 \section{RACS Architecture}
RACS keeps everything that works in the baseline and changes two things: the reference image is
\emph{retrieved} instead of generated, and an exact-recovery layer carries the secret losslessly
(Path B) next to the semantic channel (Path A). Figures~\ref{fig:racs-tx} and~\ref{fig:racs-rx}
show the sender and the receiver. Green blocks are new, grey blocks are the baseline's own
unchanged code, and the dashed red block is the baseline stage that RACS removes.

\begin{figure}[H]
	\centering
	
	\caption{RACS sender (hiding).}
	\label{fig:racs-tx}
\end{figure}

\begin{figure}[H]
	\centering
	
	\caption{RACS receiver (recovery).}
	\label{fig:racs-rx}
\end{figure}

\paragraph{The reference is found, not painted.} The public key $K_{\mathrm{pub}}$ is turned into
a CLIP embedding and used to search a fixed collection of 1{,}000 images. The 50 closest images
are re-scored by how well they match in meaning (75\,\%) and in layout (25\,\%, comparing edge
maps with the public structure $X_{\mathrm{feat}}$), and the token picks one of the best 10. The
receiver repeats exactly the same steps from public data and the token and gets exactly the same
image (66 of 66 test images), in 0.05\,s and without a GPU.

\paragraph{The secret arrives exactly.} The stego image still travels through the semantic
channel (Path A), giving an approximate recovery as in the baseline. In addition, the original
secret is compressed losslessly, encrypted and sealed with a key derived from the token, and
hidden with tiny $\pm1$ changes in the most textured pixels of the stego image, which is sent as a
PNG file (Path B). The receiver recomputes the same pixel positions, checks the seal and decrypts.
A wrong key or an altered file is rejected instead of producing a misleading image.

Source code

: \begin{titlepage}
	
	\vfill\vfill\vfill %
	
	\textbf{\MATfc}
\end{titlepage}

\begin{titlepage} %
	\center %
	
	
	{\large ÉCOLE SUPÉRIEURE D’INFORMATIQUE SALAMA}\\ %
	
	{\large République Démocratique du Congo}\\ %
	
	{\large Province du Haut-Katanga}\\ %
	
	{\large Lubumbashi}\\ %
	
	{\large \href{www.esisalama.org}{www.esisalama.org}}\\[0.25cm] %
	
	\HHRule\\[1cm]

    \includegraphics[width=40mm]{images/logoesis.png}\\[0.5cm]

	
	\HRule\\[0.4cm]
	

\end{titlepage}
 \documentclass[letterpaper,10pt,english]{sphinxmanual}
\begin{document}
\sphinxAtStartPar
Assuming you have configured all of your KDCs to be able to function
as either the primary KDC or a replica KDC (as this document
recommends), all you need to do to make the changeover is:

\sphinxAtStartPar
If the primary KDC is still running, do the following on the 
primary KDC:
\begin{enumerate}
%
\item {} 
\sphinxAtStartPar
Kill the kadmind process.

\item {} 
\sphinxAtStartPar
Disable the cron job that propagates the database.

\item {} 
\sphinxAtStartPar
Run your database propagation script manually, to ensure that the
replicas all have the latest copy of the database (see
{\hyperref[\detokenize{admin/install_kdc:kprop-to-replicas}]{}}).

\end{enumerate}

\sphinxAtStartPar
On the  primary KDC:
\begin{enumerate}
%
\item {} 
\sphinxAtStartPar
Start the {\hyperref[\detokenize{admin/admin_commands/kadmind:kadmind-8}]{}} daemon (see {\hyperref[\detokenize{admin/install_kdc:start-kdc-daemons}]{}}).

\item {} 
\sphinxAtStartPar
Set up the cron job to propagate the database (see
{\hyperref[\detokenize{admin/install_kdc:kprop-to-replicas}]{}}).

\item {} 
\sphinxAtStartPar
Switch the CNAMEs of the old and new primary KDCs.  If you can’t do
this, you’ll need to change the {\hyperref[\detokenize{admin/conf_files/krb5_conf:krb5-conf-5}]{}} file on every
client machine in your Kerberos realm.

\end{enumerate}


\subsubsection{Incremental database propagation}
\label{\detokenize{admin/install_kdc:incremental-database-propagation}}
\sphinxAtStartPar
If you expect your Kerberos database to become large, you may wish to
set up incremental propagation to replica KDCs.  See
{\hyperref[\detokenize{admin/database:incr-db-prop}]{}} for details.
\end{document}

==

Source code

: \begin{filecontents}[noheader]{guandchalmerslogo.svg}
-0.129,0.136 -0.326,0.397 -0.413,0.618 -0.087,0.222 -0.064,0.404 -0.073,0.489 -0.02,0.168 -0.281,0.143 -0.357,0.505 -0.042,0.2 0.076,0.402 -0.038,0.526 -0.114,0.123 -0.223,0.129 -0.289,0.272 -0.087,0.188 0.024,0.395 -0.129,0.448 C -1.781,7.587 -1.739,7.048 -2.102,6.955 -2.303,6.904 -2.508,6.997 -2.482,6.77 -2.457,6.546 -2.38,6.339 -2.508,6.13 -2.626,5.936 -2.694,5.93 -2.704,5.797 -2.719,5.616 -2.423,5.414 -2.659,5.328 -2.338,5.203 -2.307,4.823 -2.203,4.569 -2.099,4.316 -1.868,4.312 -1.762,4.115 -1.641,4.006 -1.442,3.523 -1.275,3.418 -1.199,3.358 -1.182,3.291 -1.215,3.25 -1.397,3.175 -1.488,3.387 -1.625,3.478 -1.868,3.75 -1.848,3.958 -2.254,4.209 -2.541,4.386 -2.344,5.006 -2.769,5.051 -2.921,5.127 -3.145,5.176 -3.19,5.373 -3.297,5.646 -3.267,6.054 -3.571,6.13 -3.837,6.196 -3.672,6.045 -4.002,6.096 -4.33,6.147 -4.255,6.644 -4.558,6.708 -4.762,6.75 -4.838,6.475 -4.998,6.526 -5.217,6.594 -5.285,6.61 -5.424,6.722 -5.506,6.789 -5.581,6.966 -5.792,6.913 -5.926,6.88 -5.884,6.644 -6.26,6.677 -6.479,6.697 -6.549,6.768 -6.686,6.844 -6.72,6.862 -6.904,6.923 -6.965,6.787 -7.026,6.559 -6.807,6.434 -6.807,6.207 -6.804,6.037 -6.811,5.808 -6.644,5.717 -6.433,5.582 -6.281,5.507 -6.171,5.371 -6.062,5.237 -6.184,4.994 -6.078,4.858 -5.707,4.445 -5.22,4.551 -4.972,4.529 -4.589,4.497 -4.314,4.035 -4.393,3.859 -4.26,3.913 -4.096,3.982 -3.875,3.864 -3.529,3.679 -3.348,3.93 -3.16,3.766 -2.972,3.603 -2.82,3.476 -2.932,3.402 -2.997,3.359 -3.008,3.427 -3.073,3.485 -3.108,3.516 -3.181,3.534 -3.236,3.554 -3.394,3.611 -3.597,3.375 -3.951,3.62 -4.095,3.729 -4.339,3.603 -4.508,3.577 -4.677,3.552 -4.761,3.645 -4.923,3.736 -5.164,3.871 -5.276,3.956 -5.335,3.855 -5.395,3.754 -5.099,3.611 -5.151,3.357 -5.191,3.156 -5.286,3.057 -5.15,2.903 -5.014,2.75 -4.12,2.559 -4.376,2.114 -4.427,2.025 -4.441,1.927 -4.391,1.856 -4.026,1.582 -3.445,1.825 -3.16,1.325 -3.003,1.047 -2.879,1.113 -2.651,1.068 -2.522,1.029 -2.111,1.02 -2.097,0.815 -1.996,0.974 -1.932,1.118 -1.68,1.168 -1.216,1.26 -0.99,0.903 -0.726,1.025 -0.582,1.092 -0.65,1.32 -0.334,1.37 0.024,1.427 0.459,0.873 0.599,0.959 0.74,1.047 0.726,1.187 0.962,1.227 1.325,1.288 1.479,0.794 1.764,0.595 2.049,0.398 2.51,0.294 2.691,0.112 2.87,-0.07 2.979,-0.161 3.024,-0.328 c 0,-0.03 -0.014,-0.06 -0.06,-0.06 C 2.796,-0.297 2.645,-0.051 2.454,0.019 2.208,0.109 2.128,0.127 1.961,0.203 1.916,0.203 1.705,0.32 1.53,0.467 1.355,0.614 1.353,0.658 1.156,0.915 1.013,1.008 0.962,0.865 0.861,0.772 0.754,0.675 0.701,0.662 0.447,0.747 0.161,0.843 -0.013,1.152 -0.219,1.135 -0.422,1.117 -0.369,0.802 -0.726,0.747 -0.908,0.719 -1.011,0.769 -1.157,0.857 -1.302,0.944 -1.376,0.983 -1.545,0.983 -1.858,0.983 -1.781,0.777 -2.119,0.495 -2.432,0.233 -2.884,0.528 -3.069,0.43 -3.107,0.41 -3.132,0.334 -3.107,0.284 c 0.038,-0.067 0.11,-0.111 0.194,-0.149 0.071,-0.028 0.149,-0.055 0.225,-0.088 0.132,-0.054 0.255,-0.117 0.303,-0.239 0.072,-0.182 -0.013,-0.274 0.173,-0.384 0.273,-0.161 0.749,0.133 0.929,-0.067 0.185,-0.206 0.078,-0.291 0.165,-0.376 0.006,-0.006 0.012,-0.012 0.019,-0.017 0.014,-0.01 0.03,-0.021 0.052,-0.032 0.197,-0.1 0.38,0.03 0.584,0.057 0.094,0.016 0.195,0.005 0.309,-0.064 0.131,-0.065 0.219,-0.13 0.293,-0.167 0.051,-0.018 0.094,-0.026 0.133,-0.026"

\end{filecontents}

---

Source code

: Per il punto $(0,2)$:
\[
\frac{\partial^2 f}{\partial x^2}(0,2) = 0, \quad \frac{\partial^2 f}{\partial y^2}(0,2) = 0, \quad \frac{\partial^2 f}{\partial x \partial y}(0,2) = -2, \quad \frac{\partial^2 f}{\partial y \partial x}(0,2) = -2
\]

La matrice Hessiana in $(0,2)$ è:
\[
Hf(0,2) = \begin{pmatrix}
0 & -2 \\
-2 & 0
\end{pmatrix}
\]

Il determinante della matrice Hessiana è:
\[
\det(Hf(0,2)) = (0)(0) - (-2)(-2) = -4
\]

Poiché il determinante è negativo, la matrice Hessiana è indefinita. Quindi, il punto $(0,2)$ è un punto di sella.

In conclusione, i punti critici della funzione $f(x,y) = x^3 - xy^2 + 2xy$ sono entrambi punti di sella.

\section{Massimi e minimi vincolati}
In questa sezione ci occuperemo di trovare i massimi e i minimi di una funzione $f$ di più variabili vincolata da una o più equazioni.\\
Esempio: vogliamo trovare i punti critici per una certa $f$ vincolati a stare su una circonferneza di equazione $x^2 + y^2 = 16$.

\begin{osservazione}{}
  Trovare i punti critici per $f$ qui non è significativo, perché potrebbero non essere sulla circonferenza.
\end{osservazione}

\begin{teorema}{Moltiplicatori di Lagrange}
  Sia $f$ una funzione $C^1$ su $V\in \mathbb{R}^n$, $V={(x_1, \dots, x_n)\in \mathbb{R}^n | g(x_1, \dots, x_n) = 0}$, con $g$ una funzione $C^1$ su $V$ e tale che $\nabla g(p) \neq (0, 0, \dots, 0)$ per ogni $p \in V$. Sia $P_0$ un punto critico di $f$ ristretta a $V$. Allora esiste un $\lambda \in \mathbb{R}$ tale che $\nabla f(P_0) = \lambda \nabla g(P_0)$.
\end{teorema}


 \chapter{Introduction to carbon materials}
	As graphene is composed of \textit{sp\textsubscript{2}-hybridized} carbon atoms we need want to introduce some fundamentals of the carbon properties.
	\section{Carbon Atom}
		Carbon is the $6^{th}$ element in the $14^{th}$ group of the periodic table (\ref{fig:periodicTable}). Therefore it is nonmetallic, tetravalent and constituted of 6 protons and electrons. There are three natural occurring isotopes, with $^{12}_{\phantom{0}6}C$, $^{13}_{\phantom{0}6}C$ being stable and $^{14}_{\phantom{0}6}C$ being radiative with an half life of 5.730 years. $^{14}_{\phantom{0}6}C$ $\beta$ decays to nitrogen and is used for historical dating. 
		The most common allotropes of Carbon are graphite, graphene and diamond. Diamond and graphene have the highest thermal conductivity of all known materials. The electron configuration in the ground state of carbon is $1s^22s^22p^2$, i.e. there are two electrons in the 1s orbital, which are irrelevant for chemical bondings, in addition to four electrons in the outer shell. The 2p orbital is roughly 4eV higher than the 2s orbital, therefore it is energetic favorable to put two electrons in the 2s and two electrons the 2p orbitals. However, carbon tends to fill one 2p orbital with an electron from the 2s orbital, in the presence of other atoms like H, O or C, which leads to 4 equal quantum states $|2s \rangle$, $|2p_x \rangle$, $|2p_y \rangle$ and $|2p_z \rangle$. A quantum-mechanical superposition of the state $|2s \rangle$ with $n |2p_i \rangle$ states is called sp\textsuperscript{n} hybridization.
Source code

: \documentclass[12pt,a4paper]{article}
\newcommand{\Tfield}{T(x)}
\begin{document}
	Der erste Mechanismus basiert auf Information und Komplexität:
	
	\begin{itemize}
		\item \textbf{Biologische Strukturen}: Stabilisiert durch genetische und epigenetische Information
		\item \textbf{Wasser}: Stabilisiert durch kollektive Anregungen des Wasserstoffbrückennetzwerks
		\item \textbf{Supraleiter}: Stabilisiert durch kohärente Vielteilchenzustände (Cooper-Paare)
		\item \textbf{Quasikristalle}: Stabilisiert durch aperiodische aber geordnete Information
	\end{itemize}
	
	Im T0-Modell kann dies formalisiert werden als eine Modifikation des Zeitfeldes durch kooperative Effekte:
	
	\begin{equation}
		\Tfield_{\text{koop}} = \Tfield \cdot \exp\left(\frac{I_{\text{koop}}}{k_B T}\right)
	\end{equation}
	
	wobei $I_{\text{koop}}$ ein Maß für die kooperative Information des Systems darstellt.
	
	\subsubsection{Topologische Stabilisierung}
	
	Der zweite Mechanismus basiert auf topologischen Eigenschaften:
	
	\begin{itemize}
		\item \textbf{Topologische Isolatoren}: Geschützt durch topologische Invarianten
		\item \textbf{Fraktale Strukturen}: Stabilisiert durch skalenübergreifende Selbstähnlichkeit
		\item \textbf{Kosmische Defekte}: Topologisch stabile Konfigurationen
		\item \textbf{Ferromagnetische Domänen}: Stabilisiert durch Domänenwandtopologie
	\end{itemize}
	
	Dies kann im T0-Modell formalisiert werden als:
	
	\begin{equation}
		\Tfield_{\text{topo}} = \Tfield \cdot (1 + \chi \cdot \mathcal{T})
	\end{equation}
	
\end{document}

* THE PROBLEM *
Where the string "subsubsection" shows up in the listing above, copy the line that holds it.

* SOLUTION TO THIS PROBLEM *
\subsubsection{Incremental database propagation}
	\subsubsection{Topologische Stabilisierung}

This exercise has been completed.